Suitability of Specimens from Pleural Dissemination of Non-Small Cell Lung Cancer for Genetic Testing Using Forceps and Cryobiopsy.

INTRODUCTION

Pleuroscopy has significantly improved the diagnostic yield for pleural diseases, including lung cancer with pleural dissemination. However, obtaining suitable samples for genetic analysis in non-small cell lung cancer (NSCLC) remains challenging. Cryobiopsy enables the collection of larger specimens during pleuroscopy. This retrospective study evaluated the impact of incorporating cryobiopsy with forceps biopsy during pleuroscopy on specimen suitability and the success rate of genetic analysis.

METHODS

This study included 37 patients with suspected malignant pleural effusion who underwent pleuroscopy with both cryobiopsy and forceps biopsy under local anesthesia at our institution between January 2020 and May 2024. The Oncomine Dx Target Test, a next-generation sequencing assay, was performed on all suitable specimens.
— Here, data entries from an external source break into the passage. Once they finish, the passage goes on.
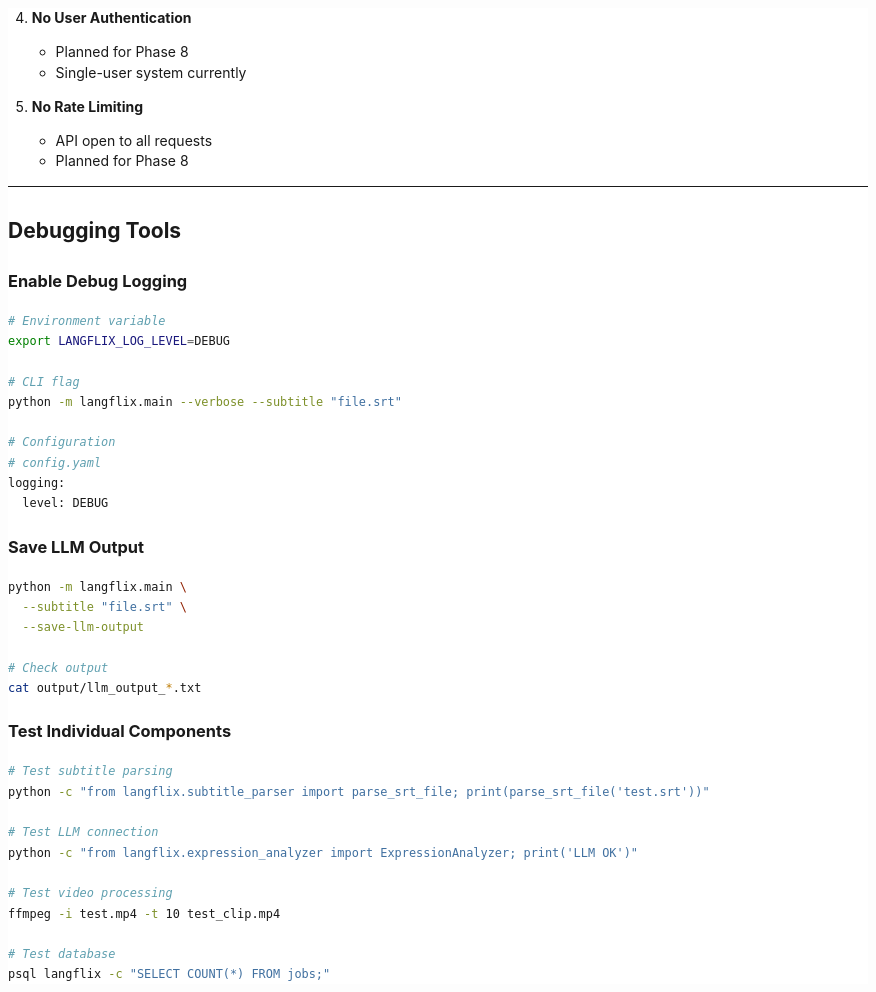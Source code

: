 4. **No User Authentication**
   - Planned for Phase 8
   - Single-user system currently

5. **No Rate Limiting**
   - API open to all requests
   - Planned for Phase 8

---

## Debugging Tools

### Enable Debug Logging

```bash
# Environment variable
export LANGFLIX_LOG_LEVEL=DEBUG

# CLI flag
python -m langflix.main --verbose --subtitle "file.srt"

# Configuration
# config.yaml
logging:
  level: DEBUG
```

### Save LLM Output

```bash
python -m langflix.main \
  --subtitle "file.srt" \
  --save-llm-output

# Check output
cat output/llm_output_*.txt
```

### Test Individual Components

```bash
# Test subtitle parsing
python -c "from langflix.subtitle_parser import parse_srt_file; print(parse_srt_file('test.srt'))"

# Test LLM connection
python -c "from langflix.expression_analyzer import ExpressionAnalyzer; print('LLM OK')"

# Test video processing
ffmpeg -i test.mp4 -t 10 test_clip.mp4

# Test database
psql langflix -c "SELECT COUNT(*) FROM jobs;"
```
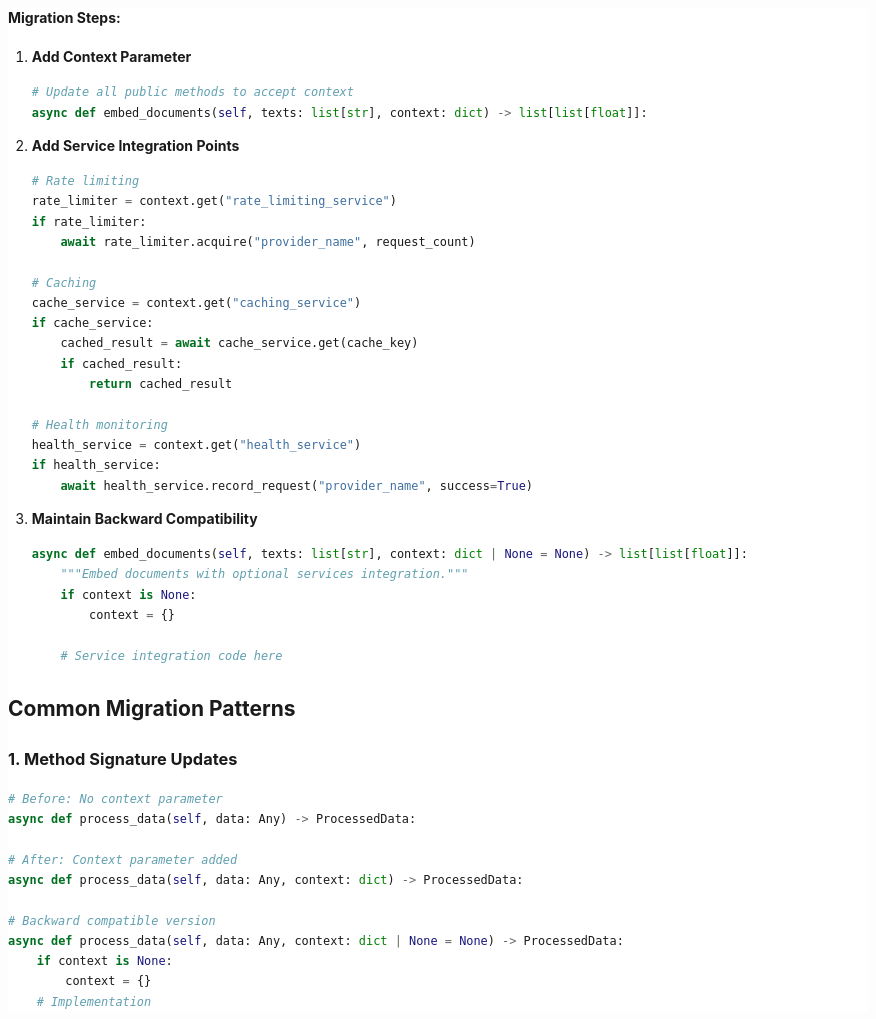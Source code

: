 #### Migration Steps:

1. **Add Context Parameter**
   ```python
   # Update all public methods to accept context
   async def embed_documents(self, texts: list[str], context: dict) -> list[list[float]]:
   ```

2. **Add Service Integration Points**
   ```python
   # Rate limiting
   rate_limiter = context.get("rate_limiting_service")
   if rate_limiter:
       await rate_limiter.acquire("provider_name", request_count)

   # Caching
   cache_service = context.get("caching_service")
   if cache_service:
       cached_result = await cache_service.get(cache_key)
       if cached_result:
           return cached_result

   # Health monitoring
   health_service = context.get("health_service")
   if health_service:
       await health_service.record_request("provider_name", success=True)
   ```

3. **Maintain Backward Compatibility**
   ```python
   async def embed_documents(self, texts: list[str], context: dict | None = None) -> list[list[float]]:
       """Embed documents with optional services integration."""
       if context is None:
           context = {}

       # Service integration code here
   ```

## Common Migration Patterns

### 1. Method Signature Updates

```python
# Before: No context parameter
async def process_data(self, data: Any) -> ProcessedData:

# After: Context parameter added
async def process_data(self, data: Any, context: dict) -> ProcessedData:

# Backward compatible version
async def process_data(self, data: Any, context: dict | None = None) -> ProcessedData:
    if context is None:
        context = {}
    # Implementation
```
Pleuroscopic findings included pleural thickening, granular lesions, small nodules, large nodules, and masses larger than 30 mm. Final pathological diagnoses included 23 cases of NSCLC, 5 cases of small cell lung cancer, 7 cases of malignant pleural mesothelioma, 1 case of diffuse large B-cell lymphoma, and 1 case of metastatic pancreatic cancer.

RESULTS

The overall diagnostic yield of pleuroscopy was 97.3%. Cryobiopsy achieved a diagnostic yield of 97.3%, while forceps biopsy achieved 89.2 percent, with no statistically significant difference. The diagnostic yield plateaued after the fourth forceps biopsy and after the second cryobiopsy. In patients with NSCLC, specimens obtained by cryobiopsy were significantly more likely to be suitable for genetic analysis (49.1%) than those obtained by forceps biopsy (24.7%; p = 0.004). The combined suitability for genetic analysis of both forceps and cryobiopsy specimens was 69.6%, with a 100% success rate in performing the analysis. Larger pleural tumor size was significantly associated with higher specimen suitability (81.3% vs. 28.6%; p = 0.026). No complications requiring therapeutic intervention were observed.

CONCLUSION

This exploratory study demonstrates that combining cryobiopsy with forceps biopsy during pleuroscopy improves specimen suitability for genetic analysis, with pleural tumor size emerging as a key determinant factor. Further prospective studies are warranted to validate these findings.